Five years on, Arab Spring’s thirst for blood still unsated

JONATHAN MANTHORPE: International Affairs
January 23, 2016

Among the hundreds of people dying in the sinking of rickety boats being used by people traffickers to take refugees from Africa to Europe are many Eritreans. Italy / boat people / The Italian Coastguard ship Gregoretti disembarks refugees and migrants rescued from the Mediterranean.   / UNHCR / F. Malavolta / April 14, 2015
Palermo, Italy – The Italian Coast Guard ship Gregoretti disembarks 1,169 migrants, of various nationalities, in April, 2015. UNHCR / F. Malavolta / April 2015.

In an eerie reflection of the start of the Arab Spring five years ago, tens of thousands of Tunisians took to the streets on Friday demonstrating outrage at the death of a young man protesting his lack of a job.

Authorities responded with a nighttime curfew after police stations across the country were attacked by protesters armed with stones and Molotov cocktails. The trigger for the uprising was the death on Sunday of Ridha Yahyaoui, 28, who electrocuted himself by climbing a transmission tower after failing to win a government job.

With unemployment at about 30 per cent among young people, Yahyaoui’s suicide is a grim echo of the death of 26-year-old fruit vendor Mohammed Bouazizi, who burned himself to death after police confiscated his street stall. Five years ago protests at Bouazizi’s death quickly turned into an outright revolt. On January 14, 2011, the dictator President of 23 years, Zine Ben Ali, was forced to flee to Saudi Arabia after the military and police joined the uprising.

The events in Tunisia ricocheted across the Middle East, toppling dictatorships in Libya, Egypt and Yemen.
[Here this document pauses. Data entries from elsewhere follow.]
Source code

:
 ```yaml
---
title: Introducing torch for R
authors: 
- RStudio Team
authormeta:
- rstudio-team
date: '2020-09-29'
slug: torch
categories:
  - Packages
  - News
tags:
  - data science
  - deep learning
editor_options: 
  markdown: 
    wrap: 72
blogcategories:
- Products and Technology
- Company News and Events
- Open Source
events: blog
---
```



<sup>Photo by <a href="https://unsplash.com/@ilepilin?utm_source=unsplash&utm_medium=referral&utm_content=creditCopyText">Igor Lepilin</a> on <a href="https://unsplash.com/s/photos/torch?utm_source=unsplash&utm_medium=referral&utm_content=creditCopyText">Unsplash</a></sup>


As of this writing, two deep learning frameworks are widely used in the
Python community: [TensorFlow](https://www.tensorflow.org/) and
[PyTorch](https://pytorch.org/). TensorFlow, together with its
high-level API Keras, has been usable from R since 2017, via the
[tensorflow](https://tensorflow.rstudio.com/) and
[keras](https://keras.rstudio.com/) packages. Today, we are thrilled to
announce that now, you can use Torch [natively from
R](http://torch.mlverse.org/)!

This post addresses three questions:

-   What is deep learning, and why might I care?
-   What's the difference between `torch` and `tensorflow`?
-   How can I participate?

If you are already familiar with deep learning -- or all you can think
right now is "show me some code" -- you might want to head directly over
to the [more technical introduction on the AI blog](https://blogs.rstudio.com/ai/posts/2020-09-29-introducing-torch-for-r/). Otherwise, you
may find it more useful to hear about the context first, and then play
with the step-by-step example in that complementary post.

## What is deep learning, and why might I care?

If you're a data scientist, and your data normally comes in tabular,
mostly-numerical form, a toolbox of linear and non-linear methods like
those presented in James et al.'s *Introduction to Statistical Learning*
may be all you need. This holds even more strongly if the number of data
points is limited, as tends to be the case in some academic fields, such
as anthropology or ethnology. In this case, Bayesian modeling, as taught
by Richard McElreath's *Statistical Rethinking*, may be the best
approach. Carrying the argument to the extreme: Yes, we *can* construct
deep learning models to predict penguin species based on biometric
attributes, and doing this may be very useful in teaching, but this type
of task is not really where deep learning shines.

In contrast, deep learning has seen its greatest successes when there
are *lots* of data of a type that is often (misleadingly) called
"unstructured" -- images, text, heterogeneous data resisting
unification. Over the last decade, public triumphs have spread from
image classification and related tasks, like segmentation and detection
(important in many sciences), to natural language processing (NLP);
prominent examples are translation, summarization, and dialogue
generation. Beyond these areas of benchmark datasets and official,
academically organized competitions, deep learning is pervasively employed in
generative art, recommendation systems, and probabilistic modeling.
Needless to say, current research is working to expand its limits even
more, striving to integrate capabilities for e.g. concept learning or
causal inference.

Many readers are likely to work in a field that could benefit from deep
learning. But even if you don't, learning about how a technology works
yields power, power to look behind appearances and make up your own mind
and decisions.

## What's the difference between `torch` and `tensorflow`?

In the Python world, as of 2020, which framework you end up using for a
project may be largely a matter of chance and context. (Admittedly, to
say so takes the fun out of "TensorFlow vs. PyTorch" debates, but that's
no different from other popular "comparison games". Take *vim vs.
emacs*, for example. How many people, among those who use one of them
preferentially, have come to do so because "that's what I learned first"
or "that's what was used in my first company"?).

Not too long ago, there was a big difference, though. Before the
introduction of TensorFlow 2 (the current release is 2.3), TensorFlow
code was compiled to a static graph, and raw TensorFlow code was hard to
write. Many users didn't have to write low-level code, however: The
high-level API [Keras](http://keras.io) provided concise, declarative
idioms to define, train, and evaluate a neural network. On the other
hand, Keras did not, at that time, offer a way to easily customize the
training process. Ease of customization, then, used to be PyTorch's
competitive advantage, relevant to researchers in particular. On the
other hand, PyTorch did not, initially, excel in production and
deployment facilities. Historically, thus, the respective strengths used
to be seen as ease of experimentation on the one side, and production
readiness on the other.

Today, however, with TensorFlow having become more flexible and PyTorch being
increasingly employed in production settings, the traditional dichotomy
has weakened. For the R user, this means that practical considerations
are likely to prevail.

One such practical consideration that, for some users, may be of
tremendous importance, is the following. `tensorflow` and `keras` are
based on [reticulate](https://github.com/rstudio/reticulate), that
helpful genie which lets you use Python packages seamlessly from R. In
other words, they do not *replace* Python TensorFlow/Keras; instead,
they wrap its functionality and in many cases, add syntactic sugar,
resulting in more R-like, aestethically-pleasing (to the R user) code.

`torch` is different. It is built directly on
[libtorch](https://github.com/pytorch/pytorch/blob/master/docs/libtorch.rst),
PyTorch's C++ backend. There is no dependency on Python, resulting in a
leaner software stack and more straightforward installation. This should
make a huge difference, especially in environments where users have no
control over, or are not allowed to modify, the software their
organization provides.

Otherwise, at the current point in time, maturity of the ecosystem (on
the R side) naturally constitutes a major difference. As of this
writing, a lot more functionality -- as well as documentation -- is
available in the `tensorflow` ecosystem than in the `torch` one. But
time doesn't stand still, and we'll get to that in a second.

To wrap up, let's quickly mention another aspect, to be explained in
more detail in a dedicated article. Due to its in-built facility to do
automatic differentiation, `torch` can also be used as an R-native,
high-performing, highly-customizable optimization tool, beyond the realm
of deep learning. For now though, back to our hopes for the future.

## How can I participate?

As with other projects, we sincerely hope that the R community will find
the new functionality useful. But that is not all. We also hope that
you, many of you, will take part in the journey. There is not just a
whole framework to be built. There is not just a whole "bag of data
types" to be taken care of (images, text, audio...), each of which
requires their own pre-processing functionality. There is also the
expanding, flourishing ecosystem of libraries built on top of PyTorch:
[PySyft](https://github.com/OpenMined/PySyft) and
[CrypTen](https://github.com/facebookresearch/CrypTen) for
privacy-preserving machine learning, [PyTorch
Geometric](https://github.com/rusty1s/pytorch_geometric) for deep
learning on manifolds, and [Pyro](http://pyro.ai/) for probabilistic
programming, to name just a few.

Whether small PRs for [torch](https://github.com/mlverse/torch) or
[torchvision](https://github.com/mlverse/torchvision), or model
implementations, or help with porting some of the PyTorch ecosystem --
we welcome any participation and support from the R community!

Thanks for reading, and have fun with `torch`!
The shock wave from Tunisia also set off the civil war in Syria, which is now one of the world’s worst humanitarian and political catastrophes. At least 250,000 people have died in the Syrian fighting, according to the United Nations. More than four million people have fled to refugee camps in neighbouring Lebanon, Turkey, Jordan and Iraq. Last year about one million refugees made the perilous sea crossing to find safety in Europe. At least 2,500 people died attempting the Mediterranean crossing last year and 3,500 in 2014.

The flood of a million refugees into Europe has ignited a political crisis, which some leading political figures, such as French Prime Minister Manuel Valls, are warning threatens the survival of the European Union.

That is not as alarmist as it might sound. The crisis of the common currency “euro zone” is largely unresolved, and later this year Britain is due to hold a referendum on continued EU membership. That vote could go either way, but a vote for what is being called “Brexit” could easily be the first domino in a cascade.

Meanwhile the chaos in Syria has provided a breeding ground for the vile Islamic State (IS) group, whose trade-mark is the butchery of its enemies or anyone it considers heretic by the most brutal means possible. The group has used crucifixion, burning alive, throat slitting, beheading, burying alive, all carefully videoed and posted on-line in a macabre and depressingly successful recruitment campaign aimed at disaffected young Muslim men and women in the West.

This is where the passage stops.